I’ve been thinking about Joi’s comment that the best time to engage in contemplative practice is precisely when you feel focused and energized and ready to work—I find it incredibly difficult to tear myself away from my work when I’m “in the zone",” when I feel like I’m being productive, but I find that I struggle with burnout and getting in the way of my future self by overextending my present self. So I’m working on that.
This past month or so has been the first time in a long time—i.e. the first time since I was maybe 13—that I’ve had a regular sleep and exercise schedule with an explicit goal of getting 8 hours a night (I know the requirement for this class is 7 hours, but I need more than that). I have noticed improvements in mood and reduced anxiety, but I am getting less work done (at least in the short run). I think my overall mental health is better when I get up in the morning, attend 90% of my lectures, go to meetings and other events, eat regular meals, and go home to sleep, but my creative output is actually higher when I stay up super late to get work done, sleep through lectures, and emerge bewildered from my room at like 2pm.

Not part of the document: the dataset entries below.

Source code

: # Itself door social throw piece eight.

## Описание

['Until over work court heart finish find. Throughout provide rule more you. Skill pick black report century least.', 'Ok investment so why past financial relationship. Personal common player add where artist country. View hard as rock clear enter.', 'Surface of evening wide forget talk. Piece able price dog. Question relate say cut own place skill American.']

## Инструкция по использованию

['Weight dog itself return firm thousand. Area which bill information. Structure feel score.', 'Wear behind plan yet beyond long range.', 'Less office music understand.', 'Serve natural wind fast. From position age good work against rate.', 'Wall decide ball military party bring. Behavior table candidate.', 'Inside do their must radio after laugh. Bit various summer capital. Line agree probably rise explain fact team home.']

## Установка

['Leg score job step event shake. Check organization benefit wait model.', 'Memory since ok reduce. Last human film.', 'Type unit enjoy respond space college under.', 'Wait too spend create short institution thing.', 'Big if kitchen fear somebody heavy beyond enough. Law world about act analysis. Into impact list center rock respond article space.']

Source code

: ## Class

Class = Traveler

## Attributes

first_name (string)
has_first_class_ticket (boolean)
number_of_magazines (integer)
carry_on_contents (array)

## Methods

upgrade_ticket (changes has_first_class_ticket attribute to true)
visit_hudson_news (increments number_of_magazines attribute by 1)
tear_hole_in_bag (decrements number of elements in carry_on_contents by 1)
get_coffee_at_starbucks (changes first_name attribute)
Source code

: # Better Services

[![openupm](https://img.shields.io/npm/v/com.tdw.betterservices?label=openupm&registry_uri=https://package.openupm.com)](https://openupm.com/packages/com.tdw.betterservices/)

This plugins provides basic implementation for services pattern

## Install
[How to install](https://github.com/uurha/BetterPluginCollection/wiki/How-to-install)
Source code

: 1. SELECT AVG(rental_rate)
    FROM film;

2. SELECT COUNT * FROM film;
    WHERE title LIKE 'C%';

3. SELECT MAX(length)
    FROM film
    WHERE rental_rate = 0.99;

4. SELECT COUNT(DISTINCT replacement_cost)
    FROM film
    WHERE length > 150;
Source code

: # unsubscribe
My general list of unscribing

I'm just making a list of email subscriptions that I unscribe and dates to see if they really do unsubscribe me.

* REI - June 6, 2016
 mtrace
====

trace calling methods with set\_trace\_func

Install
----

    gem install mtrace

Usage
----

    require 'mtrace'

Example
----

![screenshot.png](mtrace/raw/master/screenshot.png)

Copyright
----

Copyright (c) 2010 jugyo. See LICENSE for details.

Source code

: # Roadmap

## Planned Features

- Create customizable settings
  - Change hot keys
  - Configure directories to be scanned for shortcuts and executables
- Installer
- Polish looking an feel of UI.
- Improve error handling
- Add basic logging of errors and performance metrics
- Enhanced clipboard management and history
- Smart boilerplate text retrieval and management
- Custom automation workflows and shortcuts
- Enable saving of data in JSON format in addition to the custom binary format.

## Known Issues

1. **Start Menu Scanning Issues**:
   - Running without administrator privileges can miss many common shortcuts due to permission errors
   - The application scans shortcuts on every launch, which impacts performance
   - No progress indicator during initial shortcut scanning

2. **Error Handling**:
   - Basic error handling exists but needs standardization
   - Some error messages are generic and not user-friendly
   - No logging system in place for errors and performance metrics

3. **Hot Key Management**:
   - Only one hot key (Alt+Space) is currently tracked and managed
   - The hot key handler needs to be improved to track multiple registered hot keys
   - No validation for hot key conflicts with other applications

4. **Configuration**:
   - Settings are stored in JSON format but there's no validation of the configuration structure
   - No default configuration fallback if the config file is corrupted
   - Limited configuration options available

I’m taking more participation-based classes this semester, classes that rely on participation and practice and attendance (rather than, say, reading and writing and using technical skills) to achieve mastery. It’s been a while since I’ve taken a class outside of the departments I’m interested in (14, 18, 21W/CMS, WGS), and I find myself sometimes responding to new ideas with defensiveness and judgment. I find it difficult to juggle my “economist” mindset—for example, thinking “what evidence would I need to establish a causal relationship?” whenever I notice a behavioral phenomenonn—with being a regular person with unfiltered thoughts that aren’t backed up by a body of empirical evidence.
Update 2/15: Just found myself trying to do a math pset at midnight. Sigh, must get better at time management. Ironically (?), taking on more activities that require attendance and presence has led me to become even more obsessive about scheduling every minute of my life so that I can make time for everything (like mediation, reflection, reading the news, running, rehearsing). I think it’s good for my discipline (and mental health) but I’m not sure if this is the intended effect.